Why Canberra Feels This More Than Most Cities
Canberra's workforce composition makes the duplicate image problem more acute than it would be in a comparably sized city. Public servants generate an unusually high volume of policy documents, budget papers, consultation reports and ministerial briefings — all of them routinely illustrated with charts, photographs and infographics that get copied, re-emailed and re-saved across shared drives.
The problem compounds over budget cycles. Each year's Budget Papers, released by the ACT Treasury from London Circuit, include dozens of images and graphs. Earlier versions, draft revisions and final copies all circulate separately, and without disciplined file management, each iteration gets saved as a new file rather than an updated version of the same one.
Deduplication software tools — several of which are approved under the Australian government's Digital Marketplace panel — can automate the identification process. Typical per-seat licensing for these tools in 2025-26 ran between $15 and $40 annually depending on scale, meaning a directorate of 500 staff could implement a full deduplication program for well under $20,000 a year, a fraction of the storage costs it would offset.
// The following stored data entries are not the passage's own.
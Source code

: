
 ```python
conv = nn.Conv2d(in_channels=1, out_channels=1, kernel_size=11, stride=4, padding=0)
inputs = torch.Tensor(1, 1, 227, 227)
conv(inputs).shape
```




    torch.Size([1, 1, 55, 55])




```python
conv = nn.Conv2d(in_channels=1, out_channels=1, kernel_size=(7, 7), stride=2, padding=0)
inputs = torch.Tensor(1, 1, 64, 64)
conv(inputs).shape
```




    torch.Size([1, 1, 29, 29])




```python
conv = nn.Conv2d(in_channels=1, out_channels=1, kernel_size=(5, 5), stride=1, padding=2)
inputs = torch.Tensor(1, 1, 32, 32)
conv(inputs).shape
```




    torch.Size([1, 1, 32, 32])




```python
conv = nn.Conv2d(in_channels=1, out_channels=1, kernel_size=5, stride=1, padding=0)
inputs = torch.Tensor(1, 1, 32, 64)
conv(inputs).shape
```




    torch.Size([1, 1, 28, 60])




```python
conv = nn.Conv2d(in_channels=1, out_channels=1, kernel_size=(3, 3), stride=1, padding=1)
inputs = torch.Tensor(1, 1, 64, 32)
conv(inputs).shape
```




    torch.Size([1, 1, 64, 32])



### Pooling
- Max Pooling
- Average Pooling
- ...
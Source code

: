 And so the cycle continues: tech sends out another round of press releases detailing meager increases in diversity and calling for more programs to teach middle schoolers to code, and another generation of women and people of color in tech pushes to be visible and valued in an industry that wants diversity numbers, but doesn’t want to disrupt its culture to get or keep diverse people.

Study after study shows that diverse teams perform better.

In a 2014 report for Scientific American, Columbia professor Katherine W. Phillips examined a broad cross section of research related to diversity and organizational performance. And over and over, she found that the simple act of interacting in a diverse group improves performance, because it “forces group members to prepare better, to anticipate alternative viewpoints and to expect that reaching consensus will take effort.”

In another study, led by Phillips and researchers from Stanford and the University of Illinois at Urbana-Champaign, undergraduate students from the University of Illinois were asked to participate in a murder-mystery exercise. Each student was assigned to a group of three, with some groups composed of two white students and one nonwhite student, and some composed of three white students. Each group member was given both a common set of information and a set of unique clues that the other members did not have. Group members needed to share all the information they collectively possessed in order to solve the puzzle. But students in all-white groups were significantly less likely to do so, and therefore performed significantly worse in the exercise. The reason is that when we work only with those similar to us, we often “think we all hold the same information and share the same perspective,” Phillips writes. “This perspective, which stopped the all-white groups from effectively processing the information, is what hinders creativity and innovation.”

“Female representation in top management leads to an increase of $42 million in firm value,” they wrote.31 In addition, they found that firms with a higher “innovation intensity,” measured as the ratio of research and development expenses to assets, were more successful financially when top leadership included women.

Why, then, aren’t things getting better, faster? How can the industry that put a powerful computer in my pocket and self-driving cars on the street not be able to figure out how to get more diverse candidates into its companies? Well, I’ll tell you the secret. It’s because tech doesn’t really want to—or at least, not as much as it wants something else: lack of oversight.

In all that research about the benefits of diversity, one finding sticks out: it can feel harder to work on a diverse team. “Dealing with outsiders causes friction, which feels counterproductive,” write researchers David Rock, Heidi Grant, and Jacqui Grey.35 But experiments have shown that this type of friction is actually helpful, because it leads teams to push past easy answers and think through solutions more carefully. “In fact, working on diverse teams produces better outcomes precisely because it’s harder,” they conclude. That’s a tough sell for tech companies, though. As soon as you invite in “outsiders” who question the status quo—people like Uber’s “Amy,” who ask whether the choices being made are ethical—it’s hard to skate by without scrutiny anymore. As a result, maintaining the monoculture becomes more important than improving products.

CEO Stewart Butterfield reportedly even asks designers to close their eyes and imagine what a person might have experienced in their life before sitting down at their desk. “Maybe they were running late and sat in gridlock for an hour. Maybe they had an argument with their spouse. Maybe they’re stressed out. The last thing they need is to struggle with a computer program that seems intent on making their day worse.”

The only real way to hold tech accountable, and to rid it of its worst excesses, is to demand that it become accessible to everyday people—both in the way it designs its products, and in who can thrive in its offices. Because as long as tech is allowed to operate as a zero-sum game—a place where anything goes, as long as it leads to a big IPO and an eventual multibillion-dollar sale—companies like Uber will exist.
For Canberra institutions looking to act now, the National Archives' Digital Continuity 2020 Policy — still the baseline standard for Commonwealth agencies — provides a starting framework, even though its headline date has passed. ACT government directorates operating under the Territory Records Act 2002 have parallel obligations. Records managers at places like the Canberra Institute of Technology's Reid campus or the Libraries ACT network, which runs branches from Belconnen to Tuggeranong, are increasingly being asked to apply the same discipline to image assets that has long been applied to text documents. The audits, where they've been done, keep finding the same thing: the duplicates were always there. Nobody had looked.